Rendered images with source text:
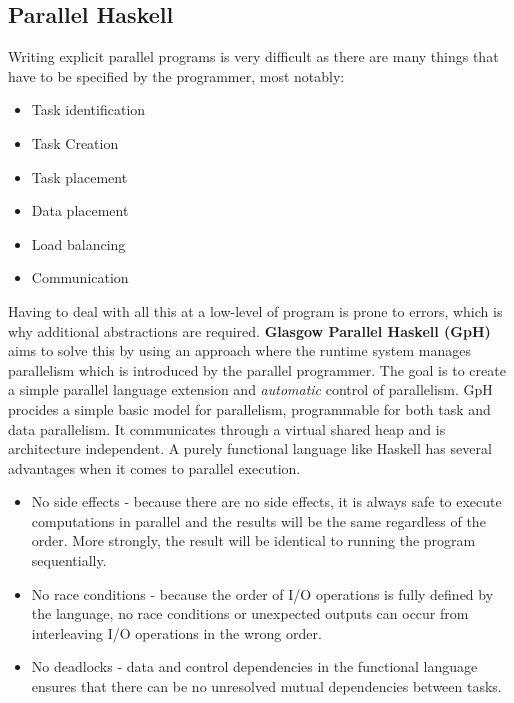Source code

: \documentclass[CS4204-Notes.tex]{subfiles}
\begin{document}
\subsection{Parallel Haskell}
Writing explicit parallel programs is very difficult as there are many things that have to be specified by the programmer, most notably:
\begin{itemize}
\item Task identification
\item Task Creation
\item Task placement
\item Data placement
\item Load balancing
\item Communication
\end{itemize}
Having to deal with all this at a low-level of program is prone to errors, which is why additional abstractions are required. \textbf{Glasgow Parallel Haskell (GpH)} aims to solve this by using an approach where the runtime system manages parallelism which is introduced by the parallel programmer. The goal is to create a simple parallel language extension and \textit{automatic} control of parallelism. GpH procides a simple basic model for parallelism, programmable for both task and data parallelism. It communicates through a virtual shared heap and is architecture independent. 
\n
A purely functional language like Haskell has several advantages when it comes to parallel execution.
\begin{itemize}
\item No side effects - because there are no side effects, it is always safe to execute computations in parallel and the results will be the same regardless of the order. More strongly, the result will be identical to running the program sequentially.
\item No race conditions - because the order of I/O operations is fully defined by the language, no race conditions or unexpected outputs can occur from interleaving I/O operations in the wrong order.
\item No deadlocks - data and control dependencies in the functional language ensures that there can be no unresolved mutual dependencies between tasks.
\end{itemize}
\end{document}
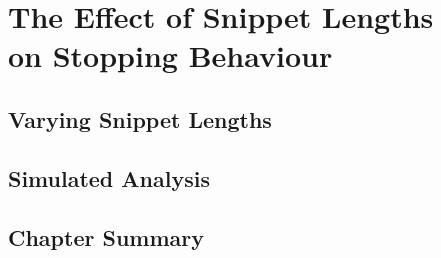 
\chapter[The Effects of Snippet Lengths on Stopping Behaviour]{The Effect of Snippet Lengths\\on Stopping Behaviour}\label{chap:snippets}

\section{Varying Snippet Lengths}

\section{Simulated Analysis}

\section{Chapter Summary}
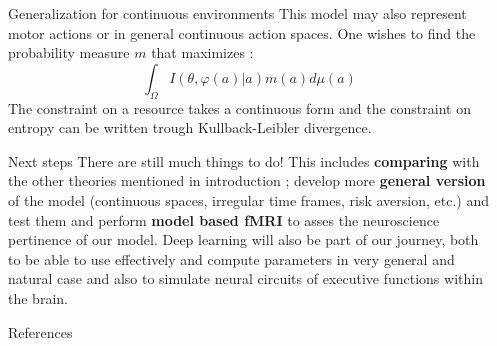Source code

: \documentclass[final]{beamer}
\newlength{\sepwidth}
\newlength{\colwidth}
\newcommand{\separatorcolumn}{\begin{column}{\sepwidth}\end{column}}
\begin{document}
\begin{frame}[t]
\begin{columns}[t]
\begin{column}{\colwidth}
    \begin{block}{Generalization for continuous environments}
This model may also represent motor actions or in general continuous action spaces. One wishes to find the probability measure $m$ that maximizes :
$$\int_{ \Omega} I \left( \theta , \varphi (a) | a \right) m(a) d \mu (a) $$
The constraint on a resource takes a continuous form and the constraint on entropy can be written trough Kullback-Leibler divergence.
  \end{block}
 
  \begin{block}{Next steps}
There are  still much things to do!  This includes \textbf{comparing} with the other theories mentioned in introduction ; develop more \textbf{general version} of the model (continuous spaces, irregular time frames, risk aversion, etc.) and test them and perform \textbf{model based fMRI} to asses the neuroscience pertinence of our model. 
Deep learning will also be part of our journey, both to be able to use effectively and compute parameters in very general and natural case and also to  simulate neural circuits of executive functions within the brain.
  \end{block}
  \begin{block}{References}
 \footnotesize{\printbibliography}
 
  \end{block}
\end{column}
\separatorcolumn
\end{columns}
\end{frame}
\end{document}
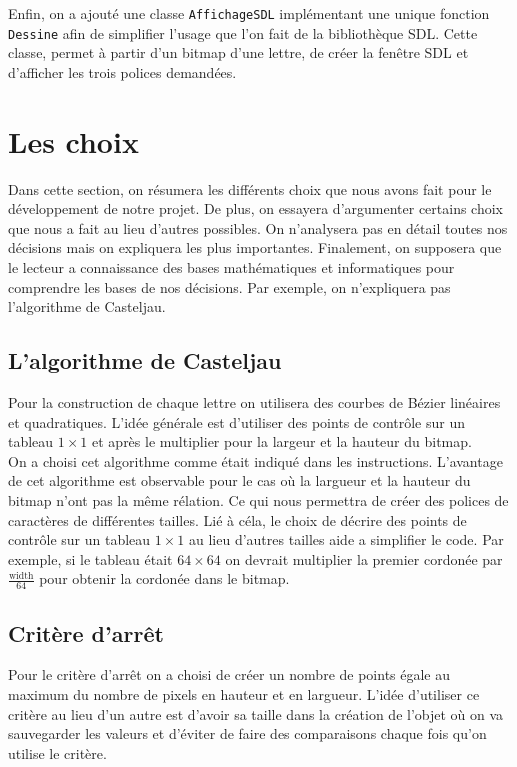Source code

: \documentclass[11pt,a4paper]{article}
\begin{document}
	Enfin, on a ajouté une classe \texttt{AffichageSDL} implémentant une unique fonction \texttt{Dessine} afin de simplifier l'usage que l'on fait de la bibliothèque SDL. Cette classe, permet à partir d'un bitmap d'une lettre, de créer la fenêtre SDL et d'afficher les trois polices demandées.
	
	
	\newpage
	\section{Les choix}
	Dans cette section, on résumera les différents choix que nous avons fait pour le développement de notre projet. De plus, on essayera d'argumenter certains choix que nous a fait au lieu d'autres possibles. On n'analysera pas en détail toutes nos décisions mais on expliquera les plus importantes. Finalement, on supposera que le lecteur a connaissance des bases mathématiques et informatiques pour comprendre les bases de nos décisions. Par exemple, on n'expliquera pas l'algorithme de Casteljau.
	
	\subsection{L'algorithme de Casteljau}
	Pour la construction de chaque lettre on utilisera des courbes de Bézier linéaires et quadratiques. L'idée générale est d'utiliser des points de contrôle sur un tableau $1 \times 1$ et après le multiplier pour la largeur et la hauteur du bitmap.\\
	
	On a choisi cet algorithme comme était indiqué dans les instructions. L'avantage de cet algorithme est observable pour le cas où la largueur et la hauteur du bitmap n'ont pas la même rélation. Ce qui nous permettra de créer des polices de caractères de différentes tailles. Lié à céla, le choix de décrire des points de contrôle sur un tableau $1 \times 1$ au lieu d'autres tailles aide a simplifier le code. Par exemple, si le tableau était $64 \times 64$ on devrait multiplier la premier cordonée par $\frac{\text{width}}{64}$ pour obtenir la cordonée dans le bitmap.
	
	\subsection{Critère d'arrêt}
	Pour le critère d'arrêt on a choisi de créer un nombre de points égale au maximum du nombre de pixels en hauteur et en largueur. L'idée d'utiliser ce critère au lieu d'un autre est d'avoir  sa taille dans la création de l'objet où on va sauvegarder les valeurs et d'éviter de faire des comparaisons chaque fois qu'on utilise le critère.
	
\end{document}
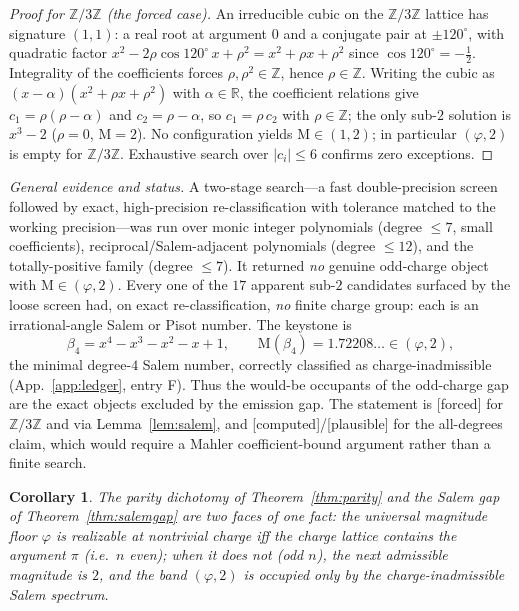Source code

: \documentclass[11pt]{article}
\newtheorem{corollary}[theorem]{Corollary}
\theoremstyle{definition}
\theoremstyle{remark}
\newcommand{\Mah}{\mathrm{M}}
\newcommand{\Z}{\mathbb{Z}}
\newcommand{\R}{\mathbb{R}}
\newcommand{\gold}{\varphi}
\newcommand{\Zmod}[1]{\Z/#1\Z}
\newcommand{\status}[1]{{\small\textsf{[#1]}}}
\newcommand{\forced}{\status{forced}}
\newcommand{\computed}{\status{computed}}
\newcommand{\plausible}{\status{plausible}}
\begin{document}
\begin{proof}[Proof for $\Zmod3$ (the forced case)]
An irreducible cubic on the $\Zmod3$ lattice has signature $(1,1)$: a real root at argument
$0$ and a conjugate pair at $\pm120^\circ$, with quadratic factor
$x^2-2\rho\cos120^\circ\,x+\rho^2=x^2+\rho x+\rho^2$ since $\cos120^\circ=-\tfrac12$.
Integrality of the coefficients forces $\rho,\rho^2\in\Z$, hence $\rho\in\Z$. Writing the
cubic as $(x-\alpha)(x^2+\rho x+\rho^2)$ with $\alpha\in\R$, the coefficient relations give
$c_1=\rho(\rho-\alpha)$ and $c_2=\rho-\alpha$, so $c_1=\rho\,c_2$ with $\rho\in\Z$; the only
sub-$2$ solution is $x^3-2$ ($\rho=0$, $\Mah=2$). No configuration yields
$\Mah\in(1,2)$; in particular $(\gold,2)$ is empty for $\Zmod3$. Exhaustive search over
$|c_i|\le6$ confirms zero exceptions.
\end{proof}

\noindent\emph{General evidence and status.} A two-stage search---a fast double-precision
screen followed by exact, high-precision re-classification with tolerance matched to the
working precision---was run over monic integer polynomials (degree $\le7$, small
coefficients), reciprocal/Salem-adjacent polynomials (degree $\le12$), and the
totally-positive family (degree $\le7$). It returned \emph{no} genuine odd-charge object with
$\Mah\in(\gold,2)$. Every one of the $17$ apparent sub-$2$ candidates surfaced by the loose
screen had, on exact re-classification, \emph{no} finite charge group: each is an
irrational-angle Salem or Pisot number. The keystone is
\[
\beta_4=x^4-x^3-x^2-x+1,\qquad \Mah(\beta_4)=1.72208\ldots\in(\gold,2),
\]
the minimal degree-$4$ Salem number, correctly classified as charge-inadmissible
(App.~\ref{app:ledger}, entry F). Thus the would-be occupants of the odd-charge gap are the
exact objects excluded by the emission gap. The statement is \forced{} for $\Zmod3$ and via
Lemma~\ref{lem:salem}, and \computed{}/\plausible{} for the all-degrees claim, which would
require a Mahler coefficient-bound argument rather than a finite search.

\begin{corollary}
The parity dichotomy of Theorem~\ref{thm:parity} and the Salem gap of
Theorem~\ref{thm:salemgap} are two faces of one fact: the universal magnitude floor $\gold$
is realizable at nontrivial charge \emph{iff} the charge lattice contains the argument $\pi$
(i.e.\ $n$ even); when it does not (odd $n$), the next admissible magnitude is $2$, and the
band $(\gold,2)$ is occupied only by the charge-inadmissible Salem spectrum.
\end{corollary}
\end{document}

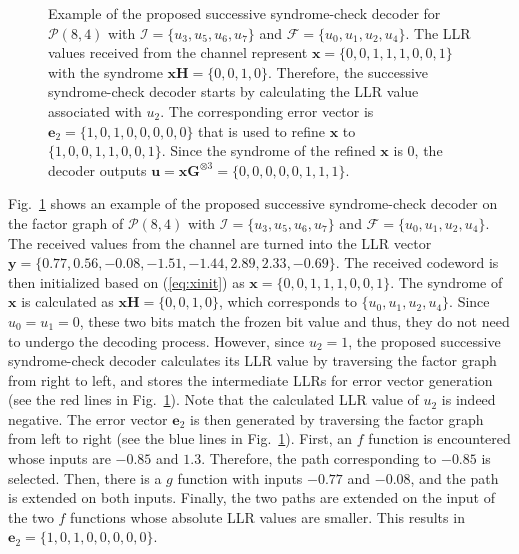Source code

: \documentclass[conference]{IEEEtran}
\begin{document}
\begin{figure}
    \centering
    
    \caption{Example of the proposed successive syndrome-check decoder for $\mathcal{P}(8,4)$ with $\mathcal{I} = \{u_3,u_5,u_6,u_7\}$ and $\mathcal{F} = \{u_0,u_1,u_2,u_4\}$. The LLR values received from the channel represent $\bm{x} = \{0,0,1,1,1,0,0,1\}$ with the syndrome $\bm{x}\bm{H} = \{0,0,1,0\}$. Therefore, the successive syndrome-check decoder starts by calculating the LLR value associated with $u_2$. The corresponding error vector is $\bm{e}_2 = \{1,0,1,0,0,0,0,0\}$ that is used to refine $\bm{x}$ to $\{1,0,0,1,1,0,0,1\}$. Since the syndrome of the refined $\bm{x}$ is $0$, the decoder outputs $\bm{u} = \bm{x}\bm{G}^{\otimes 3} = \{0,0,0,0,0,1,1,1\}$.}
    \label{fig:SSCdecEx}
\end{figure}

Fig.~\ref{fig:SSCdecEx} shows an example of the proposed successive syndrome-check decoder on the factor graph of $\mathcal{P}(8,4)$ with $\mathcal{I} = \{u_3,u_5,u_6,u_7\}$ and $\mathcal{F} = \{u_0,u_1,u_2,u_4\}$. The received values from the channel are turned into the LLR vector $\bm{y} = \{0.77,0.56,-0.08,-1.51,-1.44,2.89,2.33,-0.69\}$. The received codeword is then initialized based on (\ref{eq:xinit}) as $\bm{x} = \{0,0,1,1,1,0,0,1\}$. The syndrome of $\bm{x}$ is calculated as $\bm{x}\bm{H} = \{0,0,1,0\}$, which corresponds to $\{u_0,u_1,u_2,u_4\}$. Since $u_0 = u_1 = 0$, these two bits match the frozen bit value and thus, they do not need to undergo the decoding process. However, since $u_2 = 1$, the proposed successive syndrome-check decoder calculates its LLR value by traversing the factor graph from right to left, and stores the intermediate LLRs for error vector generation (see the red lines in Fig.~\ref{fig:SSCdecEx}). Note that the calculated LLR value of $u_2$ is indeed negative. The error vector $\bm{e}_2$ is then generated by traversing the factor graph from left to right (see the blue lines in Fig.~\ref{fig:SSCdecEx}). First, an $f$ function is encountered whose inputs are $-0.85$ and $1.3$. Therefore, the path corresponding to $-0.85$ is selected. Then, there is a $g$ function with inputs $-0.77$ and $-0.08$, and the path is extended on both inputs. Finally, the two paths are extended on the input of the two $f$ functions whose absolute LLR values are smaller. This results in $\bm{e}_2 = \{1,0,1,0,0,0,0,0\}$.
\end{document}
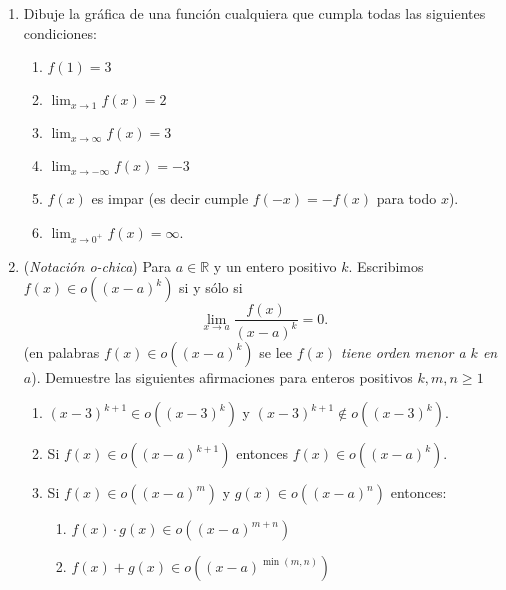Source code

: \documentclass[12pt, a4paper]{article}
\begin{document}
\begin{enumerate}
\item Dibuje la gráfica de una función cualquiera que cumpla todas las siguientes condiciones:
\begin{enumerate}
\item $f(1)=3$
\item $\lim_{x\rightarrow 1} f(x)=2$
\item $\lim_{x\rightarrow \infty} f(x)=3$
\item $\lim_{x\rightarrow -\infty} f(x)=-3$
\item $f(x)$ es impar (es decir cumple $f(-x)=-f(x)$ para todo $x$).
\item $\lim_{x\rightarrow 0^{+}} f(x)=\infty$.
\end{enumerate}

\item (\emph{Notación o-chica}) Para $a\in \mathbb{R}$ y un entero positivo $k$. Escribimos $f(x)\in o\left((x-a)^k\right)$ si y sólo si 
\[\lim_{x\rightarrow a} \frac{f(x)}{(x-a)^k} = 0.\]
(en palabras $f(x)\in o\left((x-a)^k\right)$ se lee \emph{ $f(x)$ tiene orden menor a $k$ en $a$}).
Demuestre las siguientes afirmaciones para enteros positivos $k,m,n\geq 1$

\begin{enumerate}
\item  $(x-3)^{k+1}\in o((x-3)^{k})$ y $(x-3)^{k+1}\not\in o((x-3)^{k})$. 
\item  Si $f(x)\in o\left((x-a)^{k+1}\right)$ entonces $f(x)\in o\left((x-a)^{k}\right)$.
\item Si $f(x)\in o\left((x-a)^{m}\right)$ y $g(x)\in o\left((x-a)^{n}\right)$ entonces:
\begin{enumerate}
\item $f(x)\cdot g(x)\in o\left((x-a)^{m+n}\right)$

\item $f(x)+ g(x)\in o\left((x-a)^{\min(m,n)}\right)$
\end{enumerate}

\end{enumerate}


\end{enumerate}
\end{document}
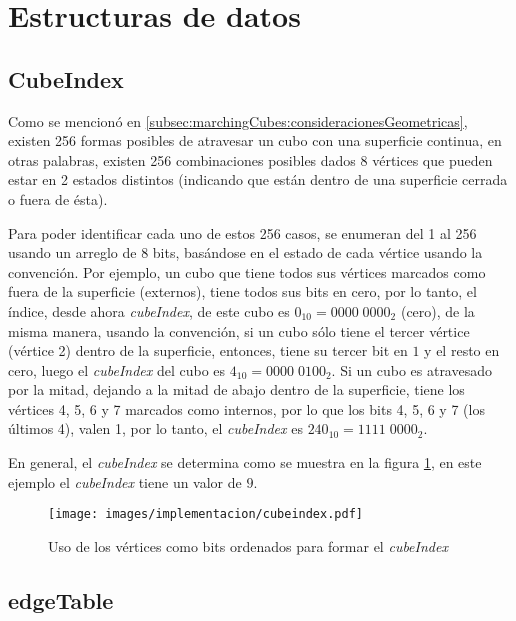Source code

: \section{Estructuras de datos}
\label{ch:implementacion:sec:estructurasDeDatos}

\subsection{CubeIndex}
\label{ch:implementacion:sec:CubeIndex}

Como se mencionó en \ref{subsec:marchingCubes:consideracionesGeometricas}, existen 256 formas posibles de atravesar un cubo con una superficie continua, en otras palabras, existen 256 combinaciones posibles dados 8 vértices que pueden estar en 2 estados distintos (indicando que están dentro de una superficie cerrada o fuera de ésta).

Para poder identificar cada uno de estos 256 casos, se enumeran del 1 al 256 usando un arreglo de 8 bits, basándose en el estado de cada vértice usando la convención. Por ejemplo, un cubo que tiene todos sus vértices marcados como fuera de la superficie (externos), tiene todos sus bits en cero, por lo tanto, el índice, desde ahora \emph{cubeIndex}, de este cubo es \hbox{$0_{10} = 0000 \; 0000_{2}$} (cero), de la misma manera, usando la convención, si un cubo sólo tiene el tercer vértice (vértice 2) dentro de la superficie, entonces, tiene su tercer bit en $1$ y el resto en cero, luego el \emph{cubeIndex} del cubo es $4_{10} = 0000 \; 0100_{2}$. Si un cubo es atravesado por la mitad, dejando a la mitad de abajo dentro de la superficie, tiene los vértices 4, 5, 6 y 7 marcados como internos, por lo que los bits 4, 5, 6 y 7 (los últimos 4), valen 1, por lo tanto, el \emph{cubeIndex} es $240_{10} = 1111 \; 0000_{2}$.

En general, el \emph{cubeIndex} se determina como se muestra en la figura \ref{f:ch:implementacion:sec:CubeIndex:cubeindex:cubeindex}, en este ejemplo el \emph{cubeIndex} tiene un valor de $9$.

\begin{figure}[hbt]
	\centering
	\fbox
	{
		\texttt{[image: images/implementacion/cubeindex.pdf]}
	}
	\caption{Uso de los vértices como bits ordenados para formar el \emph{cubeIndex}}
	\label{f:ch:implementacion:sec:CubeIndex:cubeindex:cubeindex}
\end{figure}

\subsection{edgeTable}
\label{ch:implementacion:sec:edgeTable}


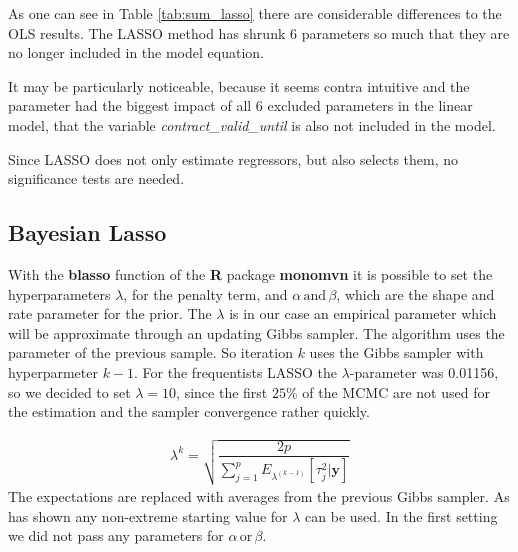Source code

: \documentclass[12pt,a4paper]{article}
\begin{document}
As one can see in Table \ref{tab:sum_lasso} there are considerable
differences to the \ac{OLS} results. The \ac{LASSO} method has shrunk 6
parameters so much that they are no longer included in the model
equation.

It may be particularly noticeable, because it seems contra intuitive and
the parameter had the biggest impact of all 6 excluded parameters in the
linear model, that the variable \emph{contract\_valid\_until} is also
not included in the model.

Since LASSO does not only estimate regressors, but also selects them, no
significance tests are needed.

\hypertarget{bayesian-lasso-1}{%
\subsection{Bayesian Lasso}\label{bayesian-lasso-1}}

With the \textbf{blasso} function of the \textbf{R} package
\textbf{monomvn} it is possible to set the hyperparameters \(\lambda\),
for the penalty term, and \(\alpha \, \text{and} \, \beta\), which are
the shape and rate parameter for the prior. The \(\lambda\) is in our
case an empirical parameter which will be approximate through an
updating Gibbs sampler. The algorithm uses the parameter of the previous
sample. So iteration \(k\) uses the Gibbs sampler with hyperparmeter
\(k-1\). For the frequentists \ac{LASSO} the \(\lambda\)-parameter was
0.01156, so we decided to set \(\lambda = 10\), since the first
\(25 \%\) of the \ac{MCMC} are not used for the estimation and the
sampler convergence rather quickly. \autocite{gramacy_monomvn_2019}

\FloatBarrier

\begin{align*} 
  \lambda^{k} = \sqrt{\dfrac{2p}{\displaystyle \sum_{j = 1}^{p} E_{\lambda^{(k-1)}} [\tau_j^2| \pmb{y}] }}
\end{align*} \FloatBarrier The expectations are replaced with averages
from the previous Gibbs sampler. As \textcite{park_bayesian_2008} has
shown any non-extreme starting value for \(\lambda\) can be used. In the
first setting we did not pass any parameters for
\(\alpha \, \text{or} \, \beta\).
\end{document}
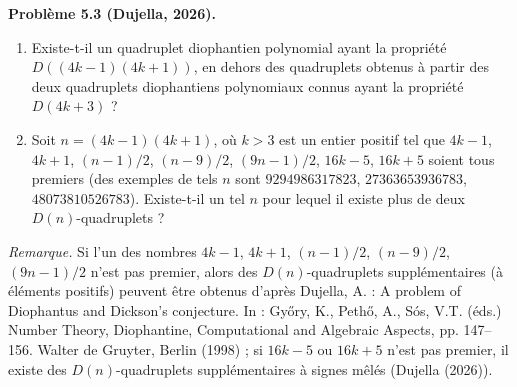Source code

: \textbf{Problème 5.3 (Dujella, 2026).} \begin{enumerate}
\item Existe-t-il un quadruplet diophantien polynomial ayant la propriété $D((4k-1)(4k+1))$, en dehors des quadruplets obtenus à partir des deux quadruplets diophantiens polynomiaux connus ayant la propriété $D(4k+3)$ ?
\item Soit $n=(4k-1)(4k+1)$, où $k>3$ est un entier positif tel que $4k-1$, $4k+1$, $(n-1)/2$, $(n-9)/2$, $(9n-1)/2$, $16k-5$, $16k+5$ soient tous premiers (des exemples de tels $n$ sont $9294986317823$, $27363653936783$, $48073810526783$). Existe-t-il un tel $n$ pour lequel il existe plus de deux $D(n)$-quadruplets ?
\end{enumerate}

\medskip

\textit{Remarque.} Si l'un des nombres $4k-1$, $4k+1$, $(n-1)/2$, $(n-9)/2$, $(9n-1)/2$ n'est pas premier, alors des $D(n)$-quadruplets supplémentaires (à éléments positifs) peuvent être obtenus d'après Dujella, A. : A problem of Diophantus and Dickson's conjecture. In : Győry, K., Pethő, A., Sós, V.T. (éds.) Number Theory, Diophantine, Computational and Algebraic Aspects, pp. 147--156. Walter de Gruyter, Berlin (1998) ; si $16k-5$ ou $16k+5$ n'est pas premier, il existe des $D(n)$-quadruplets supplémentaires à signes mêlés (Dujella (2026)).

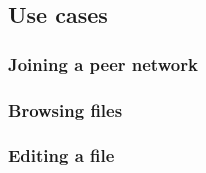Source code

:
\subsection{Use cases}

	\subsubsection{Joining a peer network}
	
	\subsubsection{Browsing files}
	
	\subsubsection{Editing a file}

- _Exercise goal_: Your task is to transcribe exactly the lines from the one containing "from the previous" through the final line of the entries above, pictures excluded.

- _Answer box_:
from the previous Gibbs sampler. As \textcite{park_bayesian_2008} has
shown any non-extreme starting value for \(\lambda\) can be used. In the
first setting we did not pass any parameters for
\(\alpha \, \text{or} \, \beta\).
\end{document}
Source code

: \textbf{Problème 5.3 (Dujella, 2026).} \begin{enumerate}
\item Existe-t-il un quadruplet diophantien polynomial ayant la propriété $D((4k-1)(4k+1))$, en dehors des quadruplets obtenus à partir des deux quadruplets diophantiens polynomiaux connus ayant la propriété $D(4k+3)$ ?
\item Soit $n=(4k-1)(4k+1)$, où $k>3$ est un entier positif tel que $4k-1$, $4k+1$, $(n-1)/2$, $(n-9)/2$, $(9n-1)/2$, $16k-5$, $16k+5$ soient tous premiers (des exemples de tels $n$ sont $9294986317823$, $27363653936783$, $48073810526783$). Existe-t-il un tel $n$ pour lequel il existe plus de deux $D(n)$-quadruplets ?
\end{enumerate}

\medskip

\textit{Remarque.} Si l'un des nombres $4k-1$, $4k+1$, $(n-1)/2$, $(n-9)/2$, $(9n-1)/2$ n'est pas premier, alors des $D(n)$-quadruplets supplémentaires (à éléments positifs) peuvent être obtenus d'après Dujella, A. : A problem of Diophantus and Dickson's conjecture. In : Győry, K., Pethő, A., Sós, V.T. (éds.) Number Theory, Diophantine, Computational and Algebraic Aspects, pp. 147--156. Walter de Gruyter, Berlin (1998) ; si $16k-5$ ou $16k+5$ n'est pas premier, il existe des $D(n)$-quadruplets supplémentaires à signes mêlés (Dujella (2026)).

Source code

:
\subsection{Use cases}

	\subsubsection{Joining a peer network}
	
	\subsubsection{Browsing files}
	
	\subsubsection{Editing a file}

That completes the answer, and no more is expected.